"""

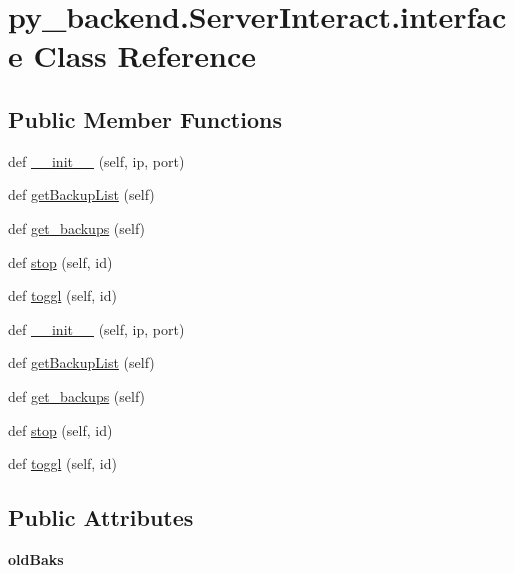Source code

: \hypertarget{classpy__backend_1_1ServerInteract_1_1interface}{}\section{py\+\_\+backend.\+Server\+Interact.\+interface Class Reference}
\label{classpy__backend_1_1ServerInteract_1_1interface}
\subsection*{Public Member Functions}
\begin{DoxyCompactItemize}
\item 
def \hyperlink{classpy__backend_1_1ServerInteract_1_1interface_a23c925529e15f6826f72220bbc93fb41}{\+\_\+\+\_\+init\+\_\+\+\_\+} (self, ip, port)
\item 
def \hyperlink{classpy__backend_1_1ServerInteract_1_1interface_a910377517d1791892c4a678c41e731ad}{get\+Backup\+List} (self)
\item 
def \hyperlink{classpy__backend_1_1ServerInteract_1_1interface_a48393572c1bb46d6f6f30238ecdcd44d}{get\+\_\+backups} (self)
\item 
def \hyperlink{classpy__backend_1_1ServerInteract_1_1interface_aaca002b0517d2ad001bd5cf139e97921}{stop} (self, id)
\item 
def \hyperlink{classpy__backend_1_1ServerInteract_1_1interface_a691474250a3e2b1dc34b102866b6b9d4}{toggl} (self, id)
\item 
def \hyperlink{classpy__backend_1_1ServerInteract_1_1interface_a23c925529e15f6826f72220bbc93fb41}{\+\_\+\+\_\+init\+\_\+\+\_\+} (self, ip, port)
\item 
def \hyperlink{classpy__backend_1_1ServerInteract_1_1interface_a910377517d1791892c4a678c41e731ad}{get\+Backup\+List} (self)
\item 
def \hyperlink{classpy__backend_1_1ServerInteract_1_1interface_a48393572c1bb46d6f6f30238ecdcd44d}{get\+\_\+backups} (self)
\item 
def \hyperlink{classpy__backend_1_1ServerInteract_1_1interface_aaca002b0517d2ad001bd5cf139e97921}{stop} (self, id)
\item 
def \hyperlink{classpy__backend_1_1ServerInteract_1_1interface_a691474250a3e2b1dc34b102866b6b9d4}{toggl} (self, id)
\end{DoxyCompactItemize}
\subsection*{Public Attributes}
\begin{DoxyCompactItemize}
\item 
{\bfseries old\+Baks}\hypertarget{classpy__backend_1_1ServerInteract_1_1interface_a2c34b4fc6674648d0c4e93cd5256e34f}{}\label{classpy__backend_1_1ServerInteract_1_1interface_a2c34b4fc6674648d0c4e93cd5256e34f}

\end{DoxyCompactItemize}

"""

AIM OF THE TASK: Would you transcribe the listing above line by line, exactly, leaving every picture out?

RESPONSE TO THE EXERCISE:
Source code

: \hypertarget{classpy__backend_1_1ServerInteract_1_1interface}{}\section{py\+\_\+backend.\+Server\+Interact.\+interface Class Reference}
\label{classpy__backend_1_1ServerInteract_1_1interface}
\subsection*{Public Member Functions}
\begin{DoxyCompactItemize}
\item 
def \hyperlink{classpy__backend_1_1ServerInteract_1_1interface_a23c925529e15f6826f72220bbc93fb41}{\+\_\+\+\_\+init\+\_\+\+\_\+} (self, ip, port)
\item 
def \hyperlink{classpy__backend_1_1ServerInteract_1_1interface_a910377517d1791892c4a678c41e731ad}{get\+Backup\+List} (self)
\item 
def \hyperlink{classpy__backend_1_1ServerInteract_1_1interface_a48393572c1bb46d6f6f30238ecdcd44d}{get\+\_\+backups} (self)
\item 
def \hyperlink{classpy__backend_1_1ServerInteract_1_1interface_aaca002b0517d2ad001bd5cf139e97921}{stop} (self, id)
\item 
def \hyperlink{classpy__backend_1_1ServerInteract_1_1interface_a691474250a3e2b1dc34b102866b6b9d4}{toggl} (self, id)
\item 
def \hyperlink{classpy__backend_1_1ServerInteract_1_1interface_a23c925529e15f6826f72220bbc93fb41}{\+\_\+\+\_\+init\+\_\+\+\_\+} (self, ip, port)
\item 
def \hyperlink{classpy__backend_1_1ServerInteract_1_1interface_a910377517d1791892c4a678c41e731ad}{get\+Backup\+List} (self)
\item 
def \hyperlink{classpy__backend_1_1ServerInteract_1_1interface_a48393572c1bb46d6f6f30238ecdcd44d}{get\+\_\+backups} (self)
\item 
def \hyperlink{classpy__backend_1_1ServerInteract_1_1interface_aaca002b0517d2ad001bd5cf139e97921}{stop} (self, id)
\item 
def \hyperlink{classpy__backend_1_1ServerInteract_1_1interface_a691474250a3e2b1dc34b102866b6b9d4}{toggl} (self, id)
\end{DoxyCompactItemize}
\subsection*{Public Attributes}
\begin{DoxyCompactItemize}
\item 
{\bfseries old\+Baks}\hypertarget{classpy__backend_1_1ServerInteract_1_1interface_a2c34b4fc6674648d0c4e93cd5256e34f}{}\label{classpy__backend_1_1ServerInteract_1_1interface_a2c34b4fc6674648d0c4e93cd5256e34f}

\end{DoxyCompactItemize}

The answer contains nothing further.